-- Extracted entries follows --
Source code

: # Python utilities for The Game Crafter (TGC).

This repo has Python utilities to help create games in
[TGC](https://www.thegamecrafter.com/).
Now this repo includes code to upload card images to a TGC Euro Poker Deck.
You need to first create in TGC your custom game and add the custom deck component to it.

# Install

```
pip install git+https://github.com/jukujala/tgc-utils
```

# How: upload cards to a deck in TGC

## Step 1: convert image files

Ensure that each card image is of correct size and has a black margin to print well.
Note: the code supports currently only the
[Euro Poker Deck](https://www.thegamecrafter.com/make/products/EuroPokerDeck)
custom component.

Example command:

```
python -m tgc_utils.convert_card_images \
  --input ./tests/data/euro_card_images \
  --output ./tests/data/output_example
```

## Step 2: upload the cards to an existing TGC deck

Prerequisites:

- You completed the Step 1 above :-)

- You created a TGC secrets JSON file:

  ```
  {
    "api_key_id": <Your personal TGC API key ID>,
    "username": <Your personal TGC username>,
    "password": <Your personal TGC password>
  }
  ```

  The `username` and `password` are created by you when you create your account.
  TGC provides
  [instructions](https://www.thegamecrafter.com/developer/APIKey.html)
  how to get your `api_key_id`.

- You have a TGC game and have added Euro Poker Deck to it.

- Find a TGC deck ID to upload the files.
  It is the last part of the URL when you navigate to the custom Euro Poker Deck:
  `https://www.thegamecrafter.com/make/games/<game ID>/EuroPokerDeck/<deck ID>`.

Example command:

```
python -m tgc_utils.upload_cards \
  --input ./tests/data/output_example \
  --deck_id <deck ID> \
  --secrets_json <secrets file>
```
-- Extracted entries concluded --
-- Extracted entries follows --
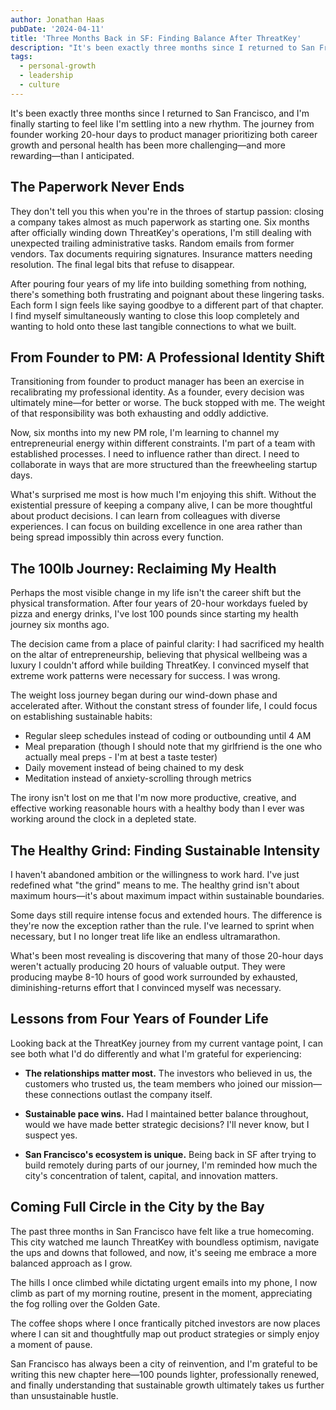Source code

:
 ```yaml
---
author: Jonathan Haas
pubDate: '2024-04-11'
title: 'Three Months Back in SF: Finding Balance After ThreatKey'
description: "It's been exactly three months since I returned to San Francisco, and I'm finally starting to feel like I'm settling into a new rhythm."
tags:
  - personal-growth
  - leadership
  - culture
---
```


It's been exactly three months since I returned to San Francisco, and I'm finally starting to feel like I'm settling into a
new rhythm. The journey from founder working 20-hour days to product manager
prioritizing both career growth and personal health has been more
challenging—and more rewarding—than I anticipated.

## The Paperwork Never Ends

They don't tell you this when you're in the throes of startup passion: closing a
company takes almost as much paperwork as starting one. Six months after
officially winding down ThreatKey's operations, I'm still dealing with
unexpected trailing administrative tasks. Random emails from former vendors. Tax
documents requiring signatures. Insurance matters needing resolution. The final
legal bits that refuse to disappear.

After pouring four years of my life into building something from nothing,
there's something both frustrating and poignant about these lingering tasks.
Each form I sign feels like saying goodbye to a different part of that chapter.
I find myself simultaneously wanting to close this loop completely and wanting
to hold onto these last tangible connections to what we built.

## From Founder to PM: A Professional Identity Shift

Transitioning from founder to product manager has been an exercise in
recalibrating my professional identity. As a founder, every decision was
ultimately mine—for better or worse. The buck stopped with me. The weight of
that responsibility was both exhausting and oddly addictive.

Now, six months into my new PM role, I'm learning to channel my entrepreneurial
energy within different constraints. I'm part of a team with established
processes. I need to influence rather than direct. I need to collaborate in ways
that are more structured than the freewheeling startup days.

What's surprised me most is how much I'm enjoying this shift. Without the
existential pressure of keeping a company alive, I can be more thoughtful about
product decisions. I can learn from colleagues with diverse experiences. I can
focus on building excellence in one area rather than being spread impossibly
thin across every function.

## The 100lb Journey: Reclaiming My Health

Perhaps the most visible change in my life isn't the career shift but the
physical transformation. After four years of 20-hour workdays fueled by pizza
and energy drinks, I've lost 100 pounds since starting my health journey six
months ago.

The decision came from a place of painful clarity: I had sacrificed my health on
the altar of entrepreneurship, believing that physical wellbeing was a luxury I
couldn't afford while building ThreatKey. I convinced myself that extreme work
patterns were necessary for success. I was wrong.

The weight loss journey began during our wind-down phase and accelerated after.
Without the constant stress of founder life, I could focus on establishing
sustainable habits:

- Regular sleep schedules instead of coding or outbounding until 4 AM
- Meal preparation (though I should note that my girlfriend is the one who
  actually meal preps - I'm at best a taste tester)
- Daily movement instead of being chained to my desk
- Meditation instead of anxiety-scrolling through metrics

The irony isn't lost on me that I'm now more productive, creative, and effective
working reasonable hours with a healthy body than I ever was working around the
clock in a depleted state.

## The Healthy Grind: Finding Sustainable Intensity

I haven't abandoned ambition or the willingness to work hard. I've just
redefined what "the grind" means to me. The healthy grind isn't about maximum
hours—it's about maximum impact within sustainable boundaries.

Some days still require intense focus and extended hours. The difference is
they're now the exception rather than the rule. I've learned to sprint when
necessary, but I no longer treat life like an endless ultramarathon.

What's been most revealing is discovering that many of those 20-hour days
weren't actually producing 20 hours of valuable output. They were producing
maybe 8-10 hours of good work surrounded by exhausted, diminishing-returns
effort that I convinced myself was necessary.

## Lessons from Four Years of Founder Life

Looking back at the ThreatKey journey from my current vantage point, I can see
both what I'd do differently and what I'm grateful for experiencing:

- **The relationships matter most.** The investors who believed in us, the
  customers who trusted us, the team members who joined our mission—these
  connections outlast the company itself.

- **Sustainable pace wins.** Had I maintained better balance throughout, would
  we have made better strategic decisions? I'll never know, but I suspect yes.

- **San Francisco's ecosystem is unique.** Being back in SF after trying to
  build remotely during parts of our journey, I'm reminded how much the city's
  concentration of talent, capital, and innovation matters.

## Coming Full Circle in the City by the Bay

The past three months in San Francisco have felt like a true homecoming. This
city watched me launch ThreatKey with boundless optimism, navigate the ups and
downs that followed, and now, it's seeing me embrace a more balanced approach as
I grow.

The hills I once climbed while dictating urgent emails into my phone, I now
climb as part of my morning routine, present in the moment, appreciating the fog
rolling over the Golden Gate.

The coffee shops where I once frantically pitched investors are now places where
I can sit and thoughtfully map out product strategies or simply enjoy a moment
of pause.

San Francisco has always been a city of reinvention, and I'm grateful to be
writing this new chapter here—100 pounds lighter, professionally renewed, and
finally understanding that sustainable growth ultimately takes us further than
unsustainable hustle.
-- Extracted entries concluded --
-- Extracted entries follows --
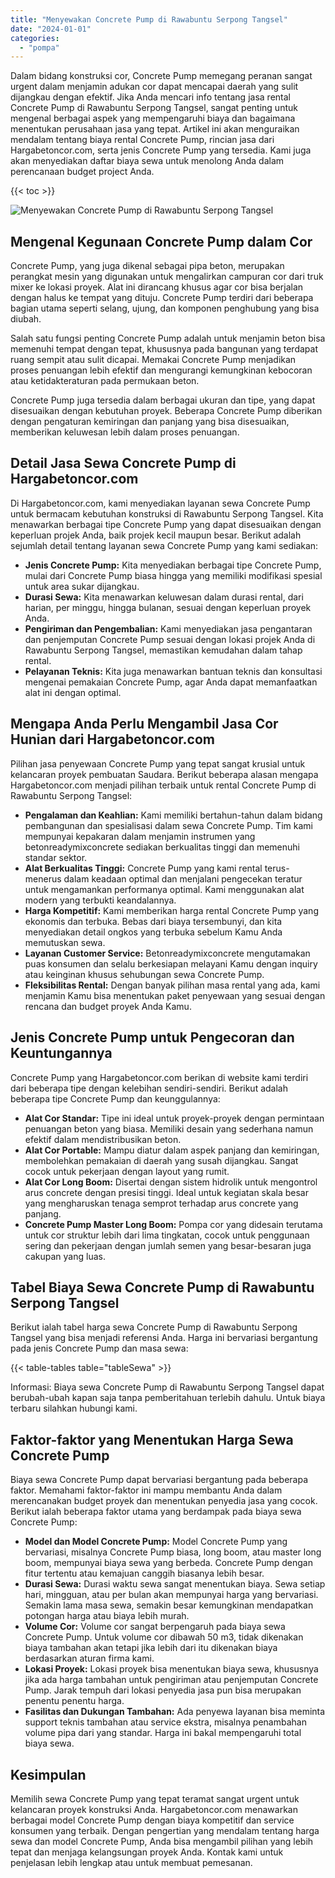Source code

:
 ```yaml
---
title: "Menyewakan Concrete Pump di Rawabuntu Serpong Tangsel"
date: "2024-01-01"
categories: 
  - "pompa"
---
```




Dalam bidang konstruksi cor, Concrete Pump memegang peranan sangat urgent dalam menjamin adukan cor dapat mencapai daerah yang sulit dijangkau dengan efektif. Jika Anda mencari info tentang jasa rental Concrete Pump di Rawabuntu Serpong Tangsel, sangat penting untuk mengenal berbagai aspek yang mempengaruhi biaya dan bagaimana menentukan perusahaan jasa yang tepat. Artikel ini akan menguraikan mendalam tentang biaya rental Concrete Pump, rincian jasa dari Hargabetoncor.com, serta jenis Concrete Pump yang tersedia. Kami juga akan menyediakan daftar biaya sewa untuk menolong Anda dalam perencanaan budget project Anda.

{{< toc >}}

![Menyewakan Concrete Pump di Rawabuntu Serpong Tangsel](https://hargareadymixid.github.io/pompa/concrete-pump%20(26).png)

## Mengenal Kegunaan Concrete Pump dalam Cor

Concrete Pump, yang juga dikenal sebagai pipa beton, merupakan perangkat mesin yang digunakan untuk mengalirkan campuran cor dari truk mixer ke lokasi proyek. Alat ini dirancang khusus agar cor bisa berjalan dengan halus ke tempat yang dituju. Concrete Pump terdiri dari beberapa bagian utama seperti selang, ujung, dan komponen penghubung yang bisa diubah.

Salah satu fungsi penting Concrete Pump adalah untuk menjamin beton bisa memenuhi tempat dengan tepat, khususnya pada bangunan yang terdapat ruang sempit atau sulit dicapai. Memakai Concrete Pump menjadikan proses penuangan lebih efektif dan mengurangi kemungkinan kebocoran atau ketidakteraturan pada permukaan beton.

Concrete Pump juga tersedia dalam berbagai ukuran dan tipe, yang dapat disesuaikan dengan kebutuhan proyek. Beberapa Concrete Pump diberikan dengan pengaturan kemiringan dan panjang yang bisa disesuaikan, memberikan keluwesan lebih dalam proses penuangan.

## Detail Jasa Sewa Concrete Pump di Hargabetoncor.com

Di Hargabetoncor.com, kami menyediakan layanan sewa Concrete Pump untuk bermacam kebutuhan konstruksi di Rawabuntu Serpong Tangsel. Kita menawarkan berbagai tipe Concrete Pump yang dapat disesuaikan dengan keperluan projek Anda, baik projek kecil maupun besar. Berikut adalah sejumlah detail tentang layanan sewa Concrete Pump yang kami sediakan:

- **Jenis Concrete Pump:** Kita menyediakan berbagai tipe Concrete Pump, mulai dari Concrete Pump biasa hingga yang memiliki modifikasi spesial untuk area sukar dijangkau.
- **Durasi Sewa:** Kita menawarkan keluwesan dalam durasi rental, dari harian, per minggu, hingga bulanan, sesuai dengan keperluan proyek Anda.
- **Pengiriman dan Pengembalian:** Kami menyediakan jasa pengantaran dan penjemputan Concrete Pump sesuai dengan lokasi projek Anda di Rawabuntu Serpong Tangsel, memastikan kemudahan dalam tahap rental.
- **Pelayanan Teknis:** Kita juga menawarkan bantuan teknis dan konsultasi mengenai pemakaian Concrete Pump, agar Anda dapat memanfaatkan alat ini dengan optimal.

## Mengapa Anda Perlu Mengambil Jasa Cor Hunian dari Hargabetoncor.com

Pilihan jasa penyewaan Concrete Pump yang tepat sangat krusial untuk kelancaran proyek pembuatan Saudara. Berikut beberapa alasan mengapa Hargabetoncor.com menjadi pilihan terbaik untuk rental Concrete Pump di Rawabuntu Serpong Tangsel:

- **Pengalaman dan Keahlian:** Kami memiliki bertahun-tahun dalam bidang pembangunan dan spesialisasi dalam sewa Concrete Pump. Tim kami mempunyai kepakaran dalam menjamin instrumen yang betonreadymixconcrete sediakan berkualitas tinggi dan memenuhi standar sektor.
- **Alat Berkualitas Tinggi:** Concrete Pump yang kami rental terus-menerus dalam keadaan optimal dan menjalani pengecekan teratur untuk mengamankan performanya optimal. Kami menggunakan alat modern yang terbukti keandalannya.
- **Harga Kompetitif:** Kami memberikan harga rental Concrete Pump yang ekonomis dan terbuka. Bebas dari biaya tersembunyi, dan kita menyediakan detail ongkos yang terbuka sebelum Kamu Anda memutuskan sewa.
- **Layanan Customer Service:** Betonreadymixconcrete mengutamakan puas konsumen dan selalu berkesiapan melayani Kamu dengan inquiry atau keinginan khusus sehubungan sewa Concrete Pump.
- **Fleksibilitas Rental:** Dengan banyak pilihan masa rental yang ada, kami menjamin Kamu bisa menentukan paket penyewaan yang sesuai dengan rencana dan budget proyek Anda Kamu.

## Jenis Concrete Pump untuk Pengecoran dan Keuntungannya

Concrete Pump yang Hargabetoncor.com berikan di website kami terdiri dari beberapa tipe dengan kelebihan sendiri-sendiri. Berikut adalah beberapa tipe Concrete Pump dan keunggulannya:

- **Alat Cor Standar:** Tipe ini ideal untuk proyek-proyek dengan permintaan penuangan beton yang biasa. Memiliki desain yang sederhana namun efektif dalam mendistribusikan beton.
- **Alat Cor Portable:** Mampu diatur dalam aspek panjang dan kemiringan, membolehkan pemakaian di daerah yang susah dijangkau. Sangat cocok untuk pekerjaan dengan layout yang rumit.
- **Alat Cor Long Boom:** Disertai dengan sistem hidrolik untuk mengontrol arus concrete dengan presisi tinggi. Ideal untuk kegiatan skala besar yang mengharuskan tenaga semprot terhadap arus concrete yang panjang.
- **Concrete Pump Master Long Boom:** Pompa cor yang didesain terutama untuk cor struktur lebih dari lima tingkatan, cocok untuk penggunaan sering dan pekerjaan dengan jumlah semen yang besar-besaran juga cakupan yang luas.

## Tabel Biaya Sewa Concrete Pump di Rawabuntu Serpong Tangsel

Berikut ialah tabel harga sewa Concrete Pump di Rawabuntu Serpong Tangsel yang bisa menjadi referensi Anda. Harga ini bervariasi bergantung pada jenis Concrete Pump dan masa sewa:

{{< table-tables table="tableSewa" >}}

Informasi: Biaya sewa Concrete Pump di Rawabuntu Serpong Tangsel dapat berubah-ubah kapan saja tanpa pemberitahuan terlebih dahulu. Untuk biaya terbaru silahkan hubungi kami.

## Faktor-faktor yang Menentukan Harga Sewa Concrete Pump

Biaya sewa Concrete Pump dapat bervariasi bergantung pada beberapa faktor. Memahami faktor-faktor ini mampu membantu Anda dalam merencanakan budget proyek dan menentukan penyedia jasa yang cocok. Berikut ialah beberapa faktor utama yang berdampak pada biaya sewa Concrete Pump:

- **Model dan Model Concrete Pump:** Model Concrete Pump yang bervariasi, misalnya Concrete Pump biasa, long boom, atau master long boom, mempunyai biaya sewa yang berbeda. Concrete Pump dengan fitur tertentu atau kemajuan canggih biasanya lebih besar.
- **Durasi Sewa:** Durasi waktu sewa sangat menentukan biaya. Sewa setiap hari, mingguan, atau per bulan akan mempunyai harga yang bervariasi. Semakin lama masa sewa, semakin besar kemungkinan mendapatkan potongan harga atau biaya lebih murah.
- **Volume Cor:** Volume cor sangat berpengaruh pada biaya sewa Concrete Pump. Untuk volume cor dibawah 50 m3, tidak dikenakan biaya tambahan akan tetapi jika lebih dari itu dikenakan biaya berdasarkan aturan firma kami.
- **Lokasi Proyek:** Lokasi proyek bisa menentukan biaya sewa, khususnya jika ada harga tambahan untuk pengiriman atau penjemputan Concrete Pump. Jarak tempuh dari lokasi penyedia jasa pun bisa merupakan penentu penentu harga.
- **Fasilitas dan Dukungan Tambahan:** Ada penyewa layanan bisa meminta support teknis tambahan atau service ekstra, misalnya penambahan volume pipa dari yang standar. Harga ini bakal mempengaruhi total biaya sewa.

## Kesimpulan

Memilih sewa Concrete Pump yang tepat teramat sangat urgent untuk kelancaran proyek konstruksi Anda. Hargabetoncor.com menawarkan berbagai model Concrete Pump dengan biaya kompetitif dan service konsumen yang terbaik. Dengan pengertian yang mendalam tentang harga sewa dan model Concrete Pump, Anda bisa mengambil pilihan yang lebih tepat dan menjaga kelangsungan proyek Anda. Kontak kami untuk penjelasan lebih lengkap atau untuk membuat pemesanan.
-- Extracted entries concluded --
Exercise prompt | Based on the entries above, give the number of lines with the string "since" and no further text.

Answer to this task | 3